I have several dollars on top of my dresser, but most of my money (in pretty much any sense in which economists regularly use the word) exists as electronically-recorded liabilities of financial institutions. For most of my bills, it is more convenient to pay them out of such intangible money than the tangible money. Supposing we can still count the zero-interest-rate environment that has persisted for more than six years "abnormal", we have mostly shifted to a medium of exchange that pays interest, and the trajectory of technology (both information technology and financial technology) is toward more of that.
Traditional explanations of how monetary policy work often run more or less like this: the fed controls short-term interest rates, which affect the trade-off people make between holding their money in more liquid versus less liquid forms, and if they increase the amount they have in more liquid forms they spend more. As the most liquid form of money starts to pay interest at a rate that moves more or less one-to-one with other interest rates, we face something of a paradox; the interest rate is effectively zero in terms of the actual medium of exchange, and the "interest rate" that the fed targets simply measures the rate at which the value of the dollar declines relative to that.

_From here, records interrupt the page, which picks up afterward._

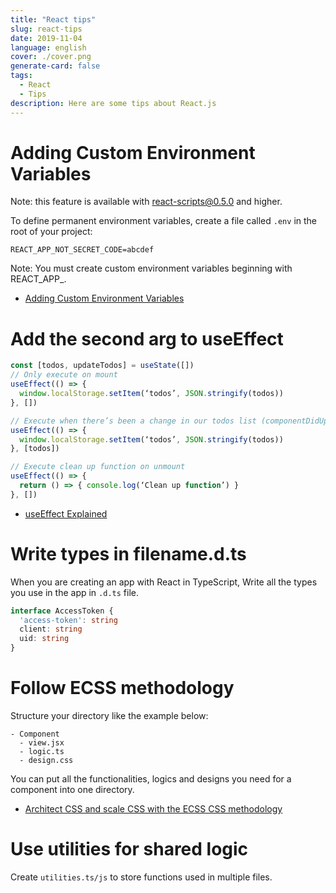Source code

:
 ```yaml
---
title: "React tips"
slug: react-tips
date: 2019-11-04
language: english
cover: ./cover.png
generate-card: false
tags: 
  - React
  - Tips
description: Here are some tips about React.js
---
```

# Adding Custom Environment Variables
Note: this feature is available with react-scripts@0.5.0 and higher.

To define permanent environment variables, create a file called `.env` in the root of your project:

```
REACT_APP_NOT_SECRET_CODE=abcdef
```

Note: You must create custom environment variables beginning with REACT_APP_.

- [Adding Custom Environment Variables](https://create-react-app.dev/docs/adding-custom-environment-variables/#adding-development-environment-variables-in-env)

# Add the second arg to useEffect

```js
const [todos, updateTodos] = useState([])
// Only execute on mount
useEffect(() => {
  window.localStorage.setItem(‘todos’, JSON.stringify(todos))
}, [])

// Execute when there’s been a change in our todos list (componentDidUpdate):
useEffect(() => {
  window.localStorage.setItem(‘todos’, JSON.stringify(todos))
}, [todos])

// Execute clean up function on unmount
useEffect(() => {
  return () => { console.log(‘Clean up function’) }
}, [])
```

- [useEffect Explained](https://k-sato1995.github.io/blog/the-useeffect-hook-explained)

# Write types in filename.d.ts

When you are creating an app with React in TypeScript, Write all the types you use in the app in `.d.ts` file.

```ts
interface AccessToken {
  'access-token': string
  client: string
  uid: string
}
```

# Follow ECSS methodology

Structure your directory like the example below:

```
- Component 
  - view.jsx
  - logic.ts
  - design.css
```

You can put all the functionalities, logics and designs you need for a component into one directory. 

- [Architect CSS and scale CSS with the ECSS CSS methodology](https://ecss.io/)

# Use utilities for shared logic 
Create `utilities.ts/js` to store functions used in multiple files.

If people at that point are largely using interest-bearing deposits and funds as the actual store of value and medium of exchange in the economy, to what extent does this "dollar" whose value declines relative to it even matter? At least at first, it can continue to serve as a unit of account. Indeed, at this point it seems to have retained that function in the United States, even as it has largely lost the others; even where you see contracts with "indexing" of some sort, it's far more often to a price index than to something connected to interest rates per se. Perhaps over time contracts could start to have future cash flows stipulated in terms of the amount of money that would be in a bank account at that point in time if a specified amount had been deposited at the beginning of the contract, but there's no logical reason why the new medium of exchange would need to take over this last function of money.
Thus the dollar, increasingly, serves only as a unit of account, and will maintain its relevance only if it continues to serve for many purposes as a better unit of account than some alternative. What makes a good unit account is not necessarily entirely the same thing that makes a good store of value or medium of exchange. To the extent that it does not, this new separation is in fact liberating for the Fed; it can focus on making the dollar a good unit of account, possibly allowing more volatility in its value than would be optimal if it were also a widespread store of value.
A business, for example, will typically have inputs that it purchases as it goes along, but will also require long-term inputs into the production process — a lease on a retail store, for example. (Employees who may, in principle, be freely dischargeable at-will employees, are probably in practice at least somewhat long-term inputs due to firm-specific knowledge and training and the costs of hiring and firing.) It also will produce products that may include short-term sales, longer-term contracts to supply clients, or both. It is likely that there will be some "duration mismatch" between inputs and outputs. In each case where the company is locked in to a decision years ahead of time, it risks a change in circumstances; if it is mostly selling as it goes along, it might wish to respond to an unexpected drop in demand by finding a way to cut production costs, but if it is selling mostly by long-term contract but has to buy its inputs day-to-day, it is subject to an increase in costs that it can't pass along. To the extent that it can specify prices in long-term contracts in terms of a unit of account that will drop in value if demand for its product goes down, or increase in value as competition for its supplies goes up, it will be easier for the company to responsibly engage in this business. A central bank that is trying to optimize its currency for use as a unit of account, therefore, will tend to devalue its currency when the economy in general is slowing down and increase its value (at least relative to expectations) when the economy is especially robust. These kinds of fluctuations in the value of actual holdings of the currency — long-term, as a store of value, or even short-term, as a medium of exchange, between the sale of one good or service and the purchase of another — will tend to make it less useful for those purposes. In a world where the central bank doesn't have to trade off these costs against the benefits of a countercyclical unit of account, it can focus on a better unit of account, while the other functions of money are provided elsewhere.
 There are (perhaps more compelling) arguments related to intertemporal substitution as well, but note that those explanations implicate the real interest rate rather than the nominal interest rate. You therefore need a story about how inflation and interest rates are simultaneously determined, and in particular why a decision by the fed to raise interest rates would reduce inflation expectations. These stories and explanations typically themselves come back to a "liquidity effect", so we're left with the same conundrum as the role of non-interest-bearing money atrophies.
To some extent, as long as the government is using it as a unit of account — specifying tax liabilities, contract payments, and social security benefits in dollars, and even taxing the deviation between our new electronic currency and the dollar as "interest income" — it can be kept relevant by fiat.